図2】衛生マスクとマスクカバーとを装着した一例を示す図である。
図3】カバー本体の変形例を説明するための図である。
図4】カバー本体の変形例を説明するための図である。
【発明を実施するための形態】
【0010】
以下に、本発明の実施形態について図面を参照して説明する。
ここで、図面は模式的なものであり、厚みと平面寸法との関係、厚みの比率等は現実のものとは異なる。また、以下に示す実施形態は、本発明の技術的思想を具体化するための構成を例示するものであって、本発明の技術的思想は、構成部品の材質、形状、構造等を下記のものに特定するものでない。本発明の技術的思想は、特許請求の範囲に記載された請求項が規定する技術的範囲内において、種々の変更を加えることができる。
【0011】
〔マスクカバーの構成〕
図1は、本発明の一実施形態に係るマスクカバー1の一例を示したものである。図2は、衛生マスク4の上にマスクカバー1を装着した状態の一例である。

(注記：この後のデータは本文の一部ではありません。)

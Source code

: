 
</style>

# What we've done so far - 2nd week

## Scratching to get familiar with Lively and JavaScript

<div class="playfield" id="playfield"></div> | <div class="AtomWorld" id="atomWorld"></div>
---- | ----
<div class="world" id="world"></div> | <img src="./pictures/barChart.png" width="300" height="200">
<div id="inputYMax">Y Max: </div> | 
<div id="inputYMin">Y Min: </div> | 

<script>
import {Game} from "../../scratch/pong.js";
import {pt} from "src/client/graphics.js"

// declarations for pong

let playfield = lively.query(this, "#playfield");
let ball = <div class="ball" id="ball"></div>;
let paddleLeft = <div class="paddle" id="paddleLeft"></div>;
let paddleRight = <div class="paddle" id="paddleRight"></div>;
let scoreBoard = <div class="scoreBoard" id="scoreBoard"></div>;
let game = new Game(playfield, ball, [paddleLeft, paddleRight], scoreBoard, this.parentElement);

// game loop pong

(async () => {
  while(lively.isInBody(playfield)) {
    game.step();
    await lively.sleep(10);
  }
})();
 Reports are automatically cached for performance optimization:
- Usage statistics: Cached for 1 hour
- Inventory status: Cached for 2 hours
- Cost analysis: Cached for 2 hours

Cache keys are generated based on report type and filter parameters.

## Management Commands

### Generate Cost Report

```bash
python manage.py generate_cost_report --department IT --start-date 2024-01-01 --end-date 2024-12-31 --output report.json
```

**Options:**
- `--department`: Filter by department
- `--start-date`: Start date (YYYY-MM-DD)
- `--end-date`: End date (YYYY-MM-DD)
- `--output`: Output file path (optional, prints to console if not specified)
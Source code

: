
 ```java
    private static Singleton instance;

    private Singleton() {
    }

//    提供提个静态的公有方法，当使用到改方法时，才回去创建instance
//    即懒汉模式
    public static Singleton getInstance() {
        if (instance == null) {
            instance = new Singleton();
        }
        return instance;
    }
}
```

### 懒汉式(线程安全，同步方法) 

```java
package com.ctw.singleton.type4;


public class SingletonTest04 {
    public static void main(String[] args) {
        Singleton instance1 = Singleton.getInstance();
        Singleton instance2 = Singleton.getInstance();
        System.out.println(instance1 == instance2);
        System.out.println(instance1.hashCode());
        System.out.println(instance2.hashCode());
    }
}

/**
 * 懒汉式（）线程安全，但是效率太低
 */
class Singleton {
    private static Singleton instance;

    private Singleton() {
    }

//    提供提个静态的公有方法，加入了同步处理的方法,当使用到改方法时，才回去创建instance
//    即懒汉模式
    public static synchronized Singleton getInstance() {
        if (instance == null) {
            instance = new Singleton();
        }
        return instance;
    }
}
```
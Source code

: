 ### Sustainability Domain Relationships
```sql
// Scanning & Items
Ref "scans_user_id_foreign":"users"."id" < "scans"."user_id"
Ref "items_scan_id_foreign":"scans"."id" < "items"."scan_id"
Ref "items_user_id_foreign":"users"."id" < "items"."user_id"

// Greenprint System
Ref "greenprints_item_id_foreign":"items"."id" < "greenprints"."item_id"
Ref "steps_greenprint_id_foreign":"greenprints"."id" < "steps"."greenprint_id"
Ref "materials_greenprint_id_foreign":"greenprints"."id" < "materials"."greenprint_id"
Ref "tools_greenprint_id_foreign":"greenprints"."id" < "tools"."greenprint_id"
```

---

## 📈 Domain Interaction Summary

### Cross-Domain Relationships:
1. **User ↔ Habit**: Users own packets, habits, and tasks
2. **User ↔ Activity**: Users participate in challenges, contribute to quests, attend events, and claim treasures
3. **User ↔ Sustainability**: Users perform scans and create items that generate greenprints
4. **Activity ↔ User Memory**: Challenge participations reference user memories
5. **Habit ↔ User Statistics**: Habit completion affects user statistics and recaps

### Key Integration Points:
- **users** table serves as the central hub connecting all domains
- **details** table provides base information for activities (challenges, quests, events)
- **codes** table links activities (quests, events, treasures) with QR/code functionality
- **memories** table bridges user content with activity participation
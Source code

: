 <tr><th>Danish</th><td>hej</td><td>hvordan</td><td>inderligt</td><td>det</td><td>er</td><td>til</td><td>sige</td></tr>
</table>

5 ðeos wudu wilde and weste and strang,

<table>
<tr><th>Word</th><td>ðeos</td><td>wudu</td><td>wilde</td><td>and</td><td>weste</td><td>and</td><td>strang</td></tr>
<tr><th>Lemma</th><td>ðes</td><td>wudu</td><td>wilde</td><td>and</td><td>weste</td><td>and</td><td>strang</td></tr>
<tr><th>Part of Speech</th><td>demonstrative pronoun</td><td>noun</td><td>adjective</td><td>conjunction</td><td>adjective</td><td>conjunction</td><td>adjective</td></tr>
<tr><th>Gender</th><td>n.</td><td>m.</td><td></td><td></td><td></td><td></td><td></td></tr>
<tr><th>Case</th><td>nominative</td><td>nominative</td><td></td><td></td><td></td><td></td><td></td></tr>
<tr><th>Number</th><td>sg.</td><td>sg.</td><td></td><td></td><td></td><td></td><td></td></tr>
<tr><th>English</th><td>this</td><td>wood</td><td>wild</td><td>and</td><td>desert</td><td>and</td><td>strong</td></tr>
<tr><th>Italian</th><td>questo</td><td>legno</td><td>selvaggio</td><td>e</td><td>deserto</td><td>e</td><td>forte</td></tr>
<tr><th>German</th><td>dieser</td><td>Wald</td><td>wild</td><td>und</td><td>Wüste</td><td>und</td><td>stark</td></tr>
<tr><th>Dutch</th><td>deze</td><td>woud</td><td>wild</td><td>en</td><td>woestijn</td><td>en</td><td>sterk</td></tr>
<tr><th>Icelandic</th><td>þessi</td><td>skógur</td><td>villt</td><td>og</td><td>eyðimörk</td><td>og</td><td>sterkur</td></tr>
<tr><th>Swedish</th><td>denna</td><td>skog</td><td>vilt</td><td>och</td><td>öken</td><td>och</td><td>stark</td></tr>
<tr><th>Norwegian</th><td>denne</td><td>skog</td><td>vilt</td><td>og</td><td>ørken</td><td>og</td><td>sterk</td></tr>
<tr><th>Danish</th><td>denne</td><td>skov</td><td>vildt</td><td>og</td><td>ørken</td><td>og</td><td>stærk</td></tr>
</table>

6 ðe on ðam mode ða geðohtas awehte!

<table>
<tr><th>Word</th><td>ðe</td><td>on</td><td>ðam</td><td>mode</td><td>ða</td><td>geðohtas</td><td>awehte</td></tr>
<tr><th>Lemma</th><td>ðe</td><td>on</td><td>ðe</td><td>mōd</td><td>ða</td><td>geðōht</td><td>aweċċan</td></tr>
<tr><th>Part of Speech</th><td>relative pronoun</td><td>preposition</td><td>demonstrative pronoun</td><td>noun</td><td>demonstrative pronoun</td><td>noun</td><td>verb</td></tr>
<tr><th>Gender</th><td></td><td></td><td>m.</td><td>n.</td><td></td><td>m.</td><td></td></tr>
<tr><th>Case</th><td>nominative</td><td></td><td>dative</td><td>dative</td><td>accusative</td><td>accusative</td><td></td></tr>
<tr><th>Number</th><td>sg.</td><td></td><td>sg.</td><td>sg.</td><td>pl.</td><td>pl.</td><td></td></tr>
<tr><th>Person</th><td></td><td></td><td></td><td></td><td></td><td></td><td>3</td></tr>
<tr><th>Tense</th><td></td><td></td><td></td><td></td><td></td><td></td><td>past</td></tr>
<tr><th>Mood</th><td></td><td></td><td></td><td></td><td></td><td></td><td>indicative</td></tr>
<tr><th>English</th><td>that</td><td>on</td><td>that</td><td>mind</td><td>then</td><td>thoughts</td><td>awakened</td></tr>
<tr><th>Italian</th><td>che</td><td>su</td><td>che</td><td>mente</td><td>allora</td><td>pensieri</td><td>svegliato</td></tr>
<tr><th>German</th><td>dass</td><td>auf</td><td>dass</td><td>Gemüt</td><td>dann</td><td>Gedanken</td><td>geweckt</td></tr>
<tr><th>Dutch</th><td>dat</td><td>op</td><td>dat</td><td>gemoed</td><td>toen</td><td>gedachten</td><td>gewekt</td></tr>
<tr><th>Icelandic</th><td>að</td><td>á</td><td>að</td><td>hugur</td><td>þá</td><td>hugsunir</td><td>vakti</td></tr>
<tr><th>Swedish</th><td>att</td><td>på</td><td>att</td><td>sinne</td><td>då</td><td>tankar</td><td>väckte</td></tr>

マスクカバー1は、カバー本体2と、耳掛け用の一対のゴム紐(耳掛け部材)3とを備える。
【0012】
カバー本体2は、枠部11と模様部12とを備え、枠部11と模様部12とは一体に形成されている。カバー本体2は、例えば、金属薄板をエッチングし、金メッキ処理を行うことにより形成される。枠部11と模様部12とは一体に形成してもよく、また、別体として形成した枠部11と模様部12とを接着させて形成してもよい。また、ここでは、ファッション性の観点から、メッキ処理として金メッキを行っているが、メッキ処理に用いる金属は金に限るものではない。例えば、メッキ処理に用いる金属として、抗菌性の観点から、銀や銅、亜鉛、コバルト、ニッケル等を用いてもよい。
【0013】
枠部11は、図2に示すように、衛生マスク4の外形と略相似に形成され、衛生マスク4と同等程度の大きさに形成される。カバー本体2及び衛生マスク4は、例えば図2に示すように、衛生マスク4の外形よりも多少内側に、枠部11が位置するように形成される。また、枠部11には、ゴム紐3が左右に取り付けられている。
【0014】
模様部12は、枠部11と接続されることにより支持される。模様部12は、枠部11により支持することの可能な範囲で任意の形状に形成される。また、衛生マスク4をマスクカバー1で覆うように用いるため、カバー本体2は、衛生マスク4とマスクカバー1とを装着した状態で、装着者が息苦しさを感じない程度の通気性を持つ形状に形成される。具体的には、カバー本体2には、カバー本体2の表裏面を貫通する貫通穴が設けられ、この貫通穴により通気性を確保するようにしている。図1では、枠部11の一部と模様部12の一部とを接続すること、また、模様部12の模様としての「龍」を描く際に白色部分(白抜き部分)に貫通穴を形成することによって、通気性を持たせるようにしている。通気性を持たせる観点から、カバー本体2に形成した貫通穴の面積の総和は、カバー本体2全体の面積の80%から50%程度であることが好ましい。
【0015】
カバー本体2は、装着時に、模様部12に形成された模様の形状をある程度保ちつつ、装着者の顔の凹凸形状に沿って変形する程度の厚みに形成される。例えば、枠部11を、装着者の顔の形状に沿って変形するようにすることによって、マスクカバー1により、衛生マスク4を装着者の顔の形状に沿って密着させることができる。なお、カバー本体2をなす金属薄板は、耐久性及び追従性を考慮して選定すればよく、例えば高級銅合金等を適用することができる。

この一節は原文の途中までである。